Segment Start: Source material

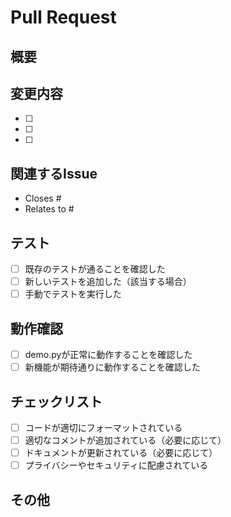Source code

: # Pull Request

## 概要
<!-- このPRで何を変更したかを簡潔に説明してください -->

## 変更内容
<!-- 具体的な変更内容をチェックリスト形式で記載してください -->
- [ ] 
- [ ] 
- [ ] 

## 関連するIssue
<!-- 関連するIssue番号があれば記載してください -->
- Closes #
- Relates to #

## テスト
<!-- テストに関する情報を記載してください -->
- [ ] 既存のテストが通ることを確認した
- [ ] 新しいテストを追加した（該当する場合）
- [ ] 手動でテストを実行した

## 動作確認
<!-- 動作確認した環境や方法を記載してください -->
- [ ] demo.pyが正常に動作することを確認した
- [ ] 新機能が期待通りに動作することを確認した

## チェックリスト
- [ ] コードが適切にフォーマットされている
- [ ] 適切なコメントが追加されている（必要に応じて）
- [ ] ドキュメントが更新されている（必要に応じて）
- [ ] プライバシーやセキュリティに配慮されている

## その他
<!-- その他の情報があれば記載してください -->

Segment End: Source material
Segment Start: Source material

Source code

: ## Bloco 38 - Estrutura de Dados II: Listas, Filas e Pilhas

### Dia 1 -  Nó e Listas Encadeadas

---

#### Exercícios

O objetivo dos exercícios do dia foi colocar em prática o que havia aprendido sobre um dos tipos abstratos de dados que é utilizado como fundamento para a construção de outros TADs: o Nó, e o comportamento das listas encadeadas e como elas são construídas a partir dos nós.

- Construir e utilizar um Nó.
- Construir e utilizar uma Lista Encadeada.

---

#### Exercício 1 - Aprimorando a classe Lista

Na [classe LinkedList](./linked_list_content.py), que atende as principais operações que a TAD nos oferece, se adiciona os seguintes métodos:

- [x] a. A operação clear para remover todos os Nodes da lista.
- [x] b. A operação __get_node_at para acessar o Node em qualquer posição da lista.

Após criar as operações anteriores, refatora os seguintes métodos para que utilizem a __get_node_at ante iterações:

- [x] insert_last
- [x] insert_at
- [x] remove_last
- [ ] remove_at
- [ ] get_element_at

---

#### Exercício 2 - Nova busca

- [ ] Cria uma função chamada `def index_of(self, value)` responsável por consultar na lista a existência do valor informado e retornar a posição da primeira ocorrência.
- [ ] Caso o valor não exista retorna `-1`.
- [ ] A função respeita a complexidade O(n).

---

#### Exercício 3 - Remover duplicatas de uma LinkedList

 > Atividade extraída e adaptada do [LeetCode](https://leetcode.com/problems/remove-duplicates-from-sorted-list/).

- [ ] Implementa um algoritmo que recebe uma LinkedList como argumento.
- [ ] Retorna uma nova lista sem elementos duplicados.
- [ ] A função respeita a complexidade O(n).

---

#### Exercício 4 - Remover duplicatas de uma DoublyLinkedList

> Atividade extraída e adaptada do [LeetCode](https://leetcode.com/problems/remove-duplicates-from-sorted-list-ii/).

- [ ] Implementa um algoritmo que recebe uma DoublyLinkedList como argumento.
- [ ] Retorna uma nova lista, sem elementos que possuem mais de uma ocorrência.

Segment End: Source material

What to produce: The entries above hold a line with "Filas e Pilhas" and a later line with "#### Exercícios". Write out exactly those lines and all lines between, nothing more.

Problem solution:
: ## Bloco 38 - Estrutura de Dados II: Listas, Filas e Pilhas

### Dia 1 -  Nó e Listas Encadeadas

---

#### Exercícios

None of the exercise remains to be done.